=== Begin Enclosure ===
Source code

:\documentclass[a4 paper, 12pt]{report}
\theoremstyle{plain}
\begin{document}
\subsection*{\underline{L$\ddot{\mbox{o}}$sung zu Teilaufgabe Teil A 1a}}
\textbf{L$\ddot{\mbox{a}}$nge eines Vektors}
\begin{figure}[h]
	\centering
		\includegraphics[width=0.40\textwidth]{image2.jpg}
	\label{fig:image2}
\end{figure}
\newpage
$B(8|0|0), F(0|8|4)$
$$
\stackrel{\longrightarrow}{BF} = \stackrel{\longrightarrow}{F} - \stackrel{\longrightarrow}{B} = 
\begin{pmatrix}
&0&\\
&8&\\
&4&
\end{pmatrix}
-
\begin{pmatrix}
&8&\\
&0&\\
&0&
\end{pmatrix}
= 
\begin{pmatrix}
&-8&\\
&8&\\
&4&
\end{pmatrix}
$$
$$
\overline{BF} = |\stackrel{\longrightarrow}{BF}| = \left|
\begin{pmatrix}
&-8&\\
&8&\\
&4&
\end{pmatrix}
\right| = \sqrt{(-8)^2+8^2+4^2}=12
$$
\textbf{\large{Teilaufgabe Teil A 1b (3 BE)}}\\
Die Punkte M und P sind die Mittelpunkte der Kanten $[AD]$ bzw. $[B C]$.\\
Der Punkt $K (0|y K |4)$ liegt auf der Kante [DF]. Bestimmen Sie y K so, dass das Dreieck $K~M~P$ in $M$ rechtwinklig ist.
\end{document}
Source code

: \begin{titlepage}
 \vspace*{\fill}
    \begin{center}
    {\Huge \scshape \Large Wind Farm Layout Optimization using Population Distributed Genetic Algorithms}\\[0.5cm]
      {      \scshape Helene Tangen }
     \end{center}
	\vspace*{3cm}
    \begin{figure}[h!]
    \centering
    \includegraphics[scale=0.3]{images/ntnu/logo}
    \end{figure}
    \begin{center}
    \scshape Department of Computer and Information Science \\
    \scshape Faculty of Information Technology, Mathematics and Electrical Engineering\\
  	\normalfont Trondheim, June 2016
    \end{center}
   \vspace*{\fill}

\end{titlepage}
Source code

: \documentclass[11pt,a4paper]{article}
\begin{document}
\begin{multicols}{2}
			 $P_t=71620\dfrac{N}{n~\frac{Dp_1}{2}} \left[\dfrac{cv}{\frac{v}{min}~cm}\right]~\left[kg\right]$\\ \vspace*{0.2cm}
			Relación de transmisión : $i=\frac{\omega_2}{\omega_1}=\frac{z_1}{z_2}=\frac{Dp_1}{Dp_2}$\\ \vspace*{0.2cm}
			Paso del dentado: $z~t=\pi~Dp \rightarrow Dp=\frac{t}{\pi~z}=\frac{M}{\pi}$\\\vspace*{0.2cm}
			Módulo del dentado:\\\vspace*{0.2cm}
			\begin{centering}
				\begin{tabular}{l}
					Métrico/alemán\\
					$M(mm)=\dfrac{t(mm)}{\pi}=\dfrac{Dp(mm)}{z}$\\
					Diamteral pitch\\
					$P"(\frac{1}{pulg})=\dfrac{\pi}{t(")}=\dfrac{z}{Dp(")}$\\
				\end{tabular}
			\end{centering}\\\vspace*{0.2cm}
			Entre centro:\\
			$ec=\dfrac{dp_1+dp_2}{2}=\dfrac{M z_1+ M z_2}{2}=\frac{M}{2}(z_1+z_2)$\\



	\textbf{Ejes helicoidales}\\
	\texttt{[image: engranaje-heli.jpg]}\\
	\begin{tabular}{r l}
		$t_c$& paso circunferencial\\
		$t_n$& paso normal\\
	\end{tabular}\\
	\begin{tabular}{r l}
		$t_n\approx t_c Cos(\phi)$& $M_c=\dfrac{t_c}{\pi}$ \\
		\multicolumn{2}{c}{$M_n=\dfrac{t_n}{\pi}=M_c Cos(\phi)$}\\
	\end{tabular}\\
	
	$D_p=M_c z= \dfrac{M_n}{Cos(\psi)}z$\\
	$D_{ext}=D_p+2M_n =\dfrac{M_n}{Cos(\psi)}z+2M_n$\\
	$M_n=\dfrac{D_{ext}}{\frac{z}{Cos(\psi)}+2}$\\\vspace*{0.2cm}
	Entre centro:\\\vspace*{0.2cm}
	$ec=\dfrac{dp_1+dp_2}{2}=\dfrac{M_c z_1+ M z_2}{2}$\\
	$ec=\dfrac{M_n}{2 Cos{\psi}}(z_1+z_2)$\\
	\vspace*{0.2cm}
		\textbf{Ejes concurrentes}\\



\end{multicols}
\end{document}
=== End Enclosure ===
> _PROBLEM DESCRIPTION_
An identical copy of the preceding records should be returned.

> _SOLUTION TO THIS EXERCISE_
Source code

:\documentclass[a4 paper, 12pt]{report}
\theoremstyle{plain}
\begin{document}
\subsection*{\underline{L$\ddot{\mbox{o}}$sung zu Teilaufgabe Teil A 1a}}
\textbf{L$\ddot{\mbox{a}}$nge eines Vektors}
\begin{figure}[h]
	\centering
		\includegraphics[width=0.40\textwidth]{image2.jpg}
	\label{fig:image2}
\end{figure}
\newpage
$B(8|0|0), F(0|8|4)$
$$
\stackrel{\longrightarrow}{BF} = \stackrel{\longrightarrow}{F} - \stackrel{\longrightarrow}{B} = 
\begin{pmatrix}
&0&\\
&8&\\
&4&
\end{pmatrix}
-
\begin{pmatrix}
&8&\\
&0&\\
&0&
\end{pmatrix}
= 
\begin{pmatrix}
&-8&\\
&8&\\
&4&
\end{pmatrix}
$$
$$
\overline{BF} = |\stackrel{\longrightarrow}{BF}| = \left|
\begin{pmatrix}
&-8&\\
&8&\\
&4&
\end{pmatrix}
\right| = \sqrt{(-8)^2+8^2+4^2}=12
$$
\textbf{\large{Teilaufgabe Teil A 1b (3 BE)}}\\
Die Punkte M und P sind die Mittelpunkte der Kanten $[AD]$ bzw. $[B C]$.\\
Der Punkt $K (0|y K |4)$ liegt auf der Kante [DF]. Bestimmen Sie y K so, dass das Dreieck $K~M~P$ in $M$ rechtwinklig ist.
\end{document}
Source code

: \begin{titlepage}
 \vspace*{\fill}
    \begin{center}
    {\Huge \scshape \Large Wind Farm Layout Optimization using Population Distributed Genetic Algorithms}\\[0.5cm]
      {      \scshape Helene Tangen }
     \end{center}
	\vspace*{3cm}
    \begin{figure}[h!]
    \centering
    \includegraphics[scale=0.3]{images/ntnu/logo}
    \end{figure}
    \begin{center}
    \scshape Department of Computer and Information Science \\
    \scshape Faculty of Information Technology, Mathematics and Electrical Engineering\\
  	\normalfont Trondheim, June 2016
    \end{center}
   \vspace*{\fill}

\end{titlepage}
Source code

: \documentclass[11pt,a4paper]{article}
\begin{document}
\begin{multicols}{2}
			 $P_t=71620\dfrac{N}{n~\frac{Dp_1}{2}} \left[\dfrac{cv}{\frac{v}{min}~cm}\right]~\left[kg\right]$\\ \vspace*{0.2cm}
			Relación de transmisión : $i=\frac{\omega_2}{\omega_1}=\frac{z_1}{z_2}=\frac{Dp_1}{Dp_2}$\\ \vspace*{0.2cm}
			Paso del dentado: $z~t=\pi~Dp \rightarrow Dp=\frac{t}{\pi~z}=\frac{M}{\pi}$\\\vspace*{0.2cm}
			Módulo del dentado:\\\vspace*{0.2cm}
			\begin{centering}
				\begin{tabular}{l}
					Métrico/alemán\\
					$M(mm)=\dfrac{t(mm)}{\pi}=\dfrac{Dp(mm)}{z}$\\
					Diamteral pitch\\
					$P"(\frac{1}{pulg})=\dfrac{\pi}{t(")}=\dfrac{z}{Dp(")}$\\
				\end{tabular}
			\end{centering}\\\vspace*{0.2cm}
			Entre centro:\\
			$ec=\dfrac{dp_1+dp_2}{2}=\dfrac{M z_1+ M z_2}{2}=\frac{M}{2}(z_1+z_2)$\\



	\textbf{Ejes helicoidales}\\
	\texttt{[image: engranaje-heli.jpg]}\\
	\begin{tabular}{r l}
		$t_c$& paso circunferencial\\
		$t_n$& paso normal\\
	\end{tabular}\\
	\begin{tabular}{r l}
		$t_n\approx t_c Cos(\phi)$& $M_c=\dfrac{t_c}{\pi}$ \\
		\multicolumn{2}{c}{$M_n=\dfrac{t_n}{\pi}=M_c Cos(\phi)$}\\
	\end{tabular}\\
	
	$D_p=M_c z= \dfrac{M_n}{Cos(\psi)}z$\\
	$D_{ext}=D_p+2M_n =\dfrac{M_n}{Cos(\psi)}z+2M_n$\\
	$M_n=\dfrac{D_{ext}}{\frac{z}{Cos(\psi)}+2}$\\\vspace*{0.2cm}
	Entre centro:\\\vspace*{0.2cm}
	$ec=\dfrac{dp_1+dp_2}{2}=\dfrac{M_c z_1+ M z_2}{2}$\\
	$ec=\dfrac{M_n}{2 Cos{\psi}}(z_1+z_2)$\\
	\vspace*{0.2cm}
		\textbf{Ejes concurrentes}\\



\end{multicols}
\end{document}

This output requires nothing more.